▶ [YOUR TASK] With the images removed, return every line below exactly as it reads.

▶ [RECORDS PROVIDED]
------------------------------------------------------------------------

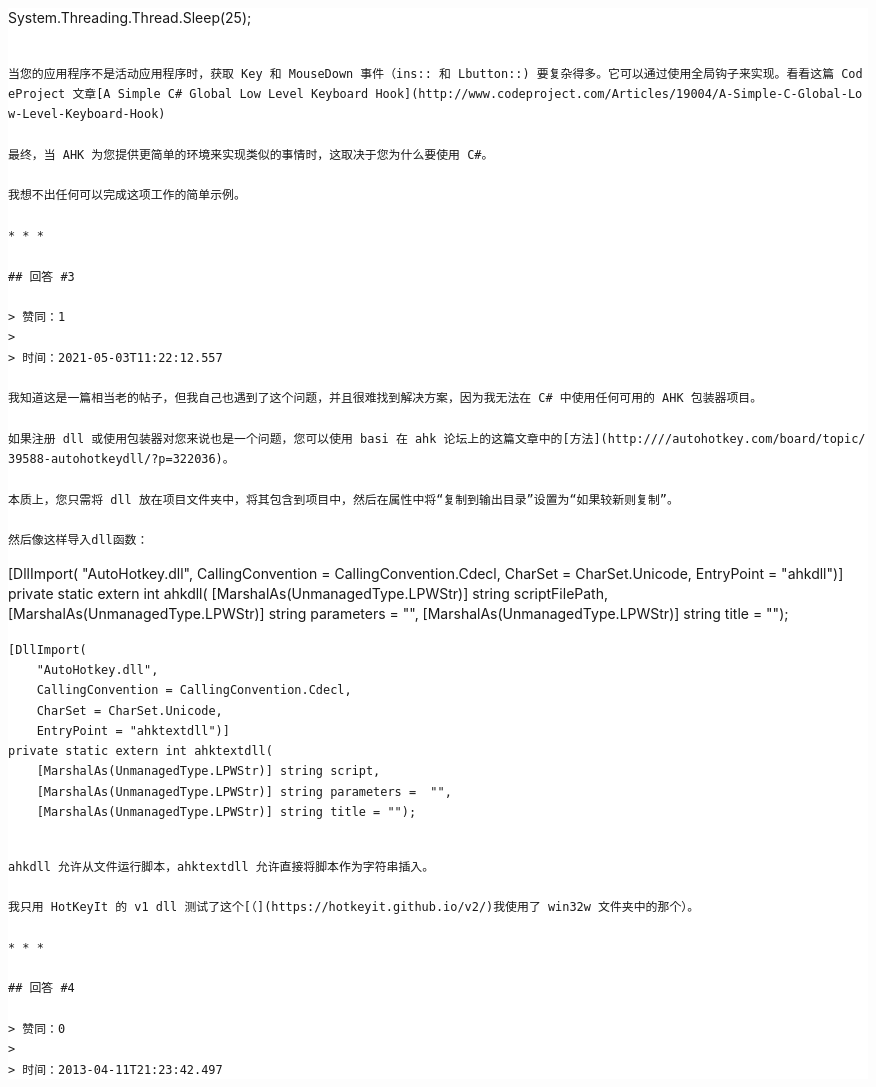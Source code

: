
 ```

```
 System.Threading.Thread.Sleep(25); 
```

当您的应用程序不是活动应用程序时，获取 Key 和 MouseDown 事件（ins:: 和 Lbutton::) 要复杂得多。它可以通过使用全局钩子来实现。看看这篇 CodeProject 文章[A Simple C# Global Low Level Keyboard Hook](http://www.codeproject.com/Articles/19004/A-Simple-C-Global-Low-Level-Keyboard-Hook)

最终，当 AHK 为您提供更简单的环境来实现类似的事情时，这取决于您为什么要使用 C#。

我想不出任何可以完成这项工作的简单示例。

* * *

## 回答 #3

> 赞同：1
> 
> 时间：2021-05-03T11:22:12.557

我知道这是一篇相当老的帖子，但我自己也遇到了这个问题，并且很难找到解决方案，因为我无法在 C# 中使用任何可用的 AHK 包装器项目。

如果注册 dll 或使用包装器对您来说也是一个问题，您可以使用 basi 在 ahk 论坛上的这篇文章中的[方法](http:////autohotkey.com/board/topic/39588-autohotkeydll/?p=322036)。

本质上，您只需将 dll 放在项目文件夹中，将其包含到项目中，然后在属性中将“复制到输出目录”设置为“如果较新则复制”。

然后像这样导入dll函数：

```
 [DllImport(
        "AutoHotkey.dll", 
        CallingConvention = CallingConvention.Cdecl, 
        CharSet = CharSet.Unicode, 
        EntryPoint = "ahkdll")]
    private static extern int ahkdll(
        [MarshalAs(UnmanagedType.LPWStr)] string scriptFilePath,
        [MarshalAs(UnmanagedType.LPWStr)] string parameters = "",
        [MarshalAs(UnmanagedType.LPWStr)] string title = "");

    [DllImport(
        "AutoHotkey.dll",
        CallingConvention = CallingConvention.Cdecl,
        CharSet = CharSet.Unicode,
        EntryPoint = "ahktextdll")]
    private static extern int ahktextdll(
        [MarshalAs(UnmanagedType.LPWStr)] string script,
        [MarshalAs(UnmanagedType.LPWStr)] string parameters =  "",
        [MarshalAs(UnmanagedType.LPWStr)] string title = ""); 
```

ahkdll 允许从文件运行脚本，ahktextdll 允许直接将脚本作为字符串插入。

我只用 HotKeyIt 的 v1 dll 测试了这个[（](https://hotkeyit.github.io/v2/)我使用了 win32w 文件夹中的那个）。

* * *

## 回答 #4

> 赞同：0
> 
> 时间：2013-04-11T21:23:42.497

```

------------------------------------------------------------------------

▶ [RESPONSE TO THIS EXERCISE]
Source code

:
 ```

```
 System.Threading.Thread.Sleep(25); 
```

当您的应用程序不是活动应用程序时，获取 Key 和 MouseDown 事件（ins:: 和 Lbutton::) 要复杂得多。它可以通过使用全局钩子来实现。看看这篇 CodeProject 文章[A Simple C# Global Low Level Keyboard Hook](http://www.codeproject.com/Articles/19004/A-Simple-C-Global-Low-Level-Keyboard-Hook)

最终，当 AHK 为您提供更简单的环境来实现类似的事情时，这取决于您为什么要使用 C#。

我想不出任何可以完成这项工作的简单示例。

* * *

## 回答 #3

> 赞同：1
> 
> 时间：2021-05-03T11:22:12.557

我知道这是一篇相当老的帖子，但我自己也遇到了这个问题，并且很难找到解决方案，因为我无法在 C# 中使用任何可用的 AHK 包装器项目。

如果注册 dll 或使用包装器对您来说也是一个问题，您可以使用 basi 在 ahk 论坛上的这篇文章中的[方法](http:////autohotkey.com/board/topic/39588-autohotkeydll/?p=322036)。

本质上，您只需将 dll 放在项目文件夹中，将其包含到项目中，然后在属性中将“复制到输出目录”设置为“如果较新则复制”。

然后像这样导入dll函数：

```
 [DllImport(
        "AutoHotkey.dll", 
        CallingConvention = CallingConvention.Cdecl, 
        CharSet = CharSet.Unicode, 
        EntryPoint = "ahkdll")]
    private static extern int ahkdll(
        [MarshalAs(UnmanagedType.LPWStr)] string scriptFilePath,
        [MarshalAs(UnmanagedType.LPWStr)] string parameters = "",
        [MarshalAs(UnmanagedType.LPWStr)] string title = "");

    [DllImport(
        "AutoHotkey.dll",
        CallingConvention = CallingConvention.Cdecl,
        CharSet = CharSet.Unicode,
        EntryPoint = "ahktextdll")]
    private static extern int ahktextdll(
        [MarshalAs(UnmanagedType.LPWStr)] string script,
        [MarshalAs(UnmanagedType.LPWStr)] string parameters =  "",
        [MarshalAs(UnmanagedType.LPWStr)] string title = ""); 
```

ahkdll 允许从文件运行脚本，ahktextdll 允许直接将脚本作为字符串插入。

我只用 HotKeyIt 的 v1 dll 测试了这个[（](https://hotkeyit.github.io/v2/)我使用了 win32w 文件夹中的那个）。

* * *

## 回答 #4

> 赞同：0
> 
> 时间：2013-04-11T21:23:42.497

```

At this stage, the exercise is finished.